GAIL CAYETANO, 28, and STEPHANIE HANSEN, 26, co-founders, Starfish Creative Events, Marina del Rey
Business: Event planning Employees: Four part-timers; 10 independent contractors who work on a project basis
Financials: $400,000 in 2009; very profitable
Gail Cayetano and Stephanie Hansen specialize in throwing parties for geeks. Take the one they organized last year as part of an event for the popular fantasy card game Magic: The Gathering.
Cayetano’s and Hansens’ event planning company, Starfish Creative Events, was hired by Magic’s publisher to organize a themed event at a gaming convention in Seattle.
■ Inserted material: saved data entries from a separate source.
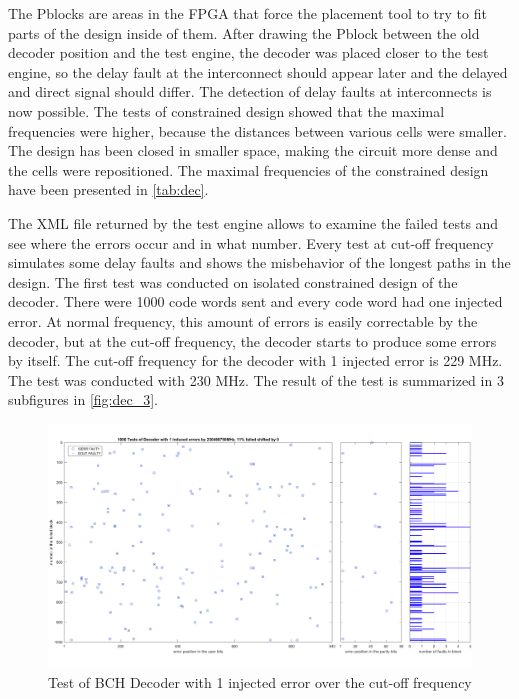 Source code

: The Pblocks are areas in the FPGA that force the placement tool to try to fit parts of the design inside of them. After drawing the Pblock between the old decoder position and the test engine, the decoder was placed closer to the test engine, so the delay fault at the interconnect should appear later and the delayed and direct signal should differ. The detection of delay faults at interconnects is now possible. The tests of constrained design showed that the maximal frequencies were higher, because the distances between various cells were smaller. The design has been closed in smaller space, making the circuit more dense and the cells were repositioned. The maximal frequencies of the constrained design have been presented in \autoref{tab:dec}.

The XML file returned by the test engine allows to examine the failed tests and see where the errors occur and in what number. Every test at cut-off frequency simulates some delay faults and shows the misbehavior of the longest paths in the design. The first test was conducted on isolated constrained design of the decoder. There were 1000 code words sent and every code word had one injected error. At normal frequency, this amount of errors is easily correctable by the decoder, but at the cut-off frequency, the decoder starts to produce some errors by itself. The cut-off frequency for the decoder with 1 injected error is 229 MHz. The test was conducted with 230 MHz. The result of the test is summarized in 3 subfigures in \autoref{fig:dec_3}. 


\begin{figure}[h]
\centering
\includegraphics[width=\textwidth]{figures/1000_tests_decoder_overtacted_230_1_error.png}
\caption{Test of BCH Decoder with 1 injected error over the cut-off frequency}
\label{fig:dec_3}
\end{figure}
What the two came up with was a gamer’s dream: Fans took part in a scavenger hunt and followed a trail to a tricked-out nightclub where more puzzles – with invisible ink, code words and an eight-foot sculpture of a rock formation featured in the game – awaited them. Revelers stood in sections of the club that were decorated to correspond with different types of cards from the game and were invited to give feedback on a new deck.
Both Cayetano and Hansen come from event backgrounds – Hansen got her start at Hollywood agency Events in Motion, while Cayetano worked in-house for videogame companies Activision Blizzard Inc. and Konami Digital Entertainment Inc. – and knew each other from their college days at Boston University. The two formed Marina del Rey company Starfish in 2005 along with another BU alum, graphic designer Stacy Leventhal, as a way to do their own projects. Wanting to “get out there and develop a brand,” they quit their day jobs and incorporated in 2008, but without Leventhal. As Starfish, they were able to work Cayetano’s connections with videogame companies that were looking for younger perspective on their marketing strategies.
Cayetano makes initial contact with clients and handles the marketing of the firm, while Hansen is responsible for day-to-day operations and leads brainstorming sessions to figure out how an event might fit with a client’s marketing strategy.
Together they’ve set up videogame testing areas at summer tour stops for rock band Linkin’ Park. They’ve even taken videogames to bars for sampling.
“We do have a specialty in the gaming world,” Hansen said.
They’ve discovered their youth isn’t really an obstacle.
“When Gail and I first started we were very insecure about our age, and it was almost something that we didn’t want to publicize. It took us a while to realize that that didn’t have to be a negative.”
Cayetano knew from the start that she wanted to run her own show. She just had to learn how.
“It took time to research what it took to start a business,” she said. “I knew I was good at the event marketing side of things but there are so many other things that go into business – financials, operating procedures – it took time to find that out. I realized I could do this.”
The rewards are greater.
“It’s different dedicating so many hours a day working when you’re working for somebody else,” Cayetano said. “You don’t feel that justification for working so much.”
But the risks are greater, too.
“I guess the uncertainty is a little scary,” she said. “Sometimes you’ll have great periods where you’re constantly bringing in jobs and there’s all this money rolling in, but sometimes not.”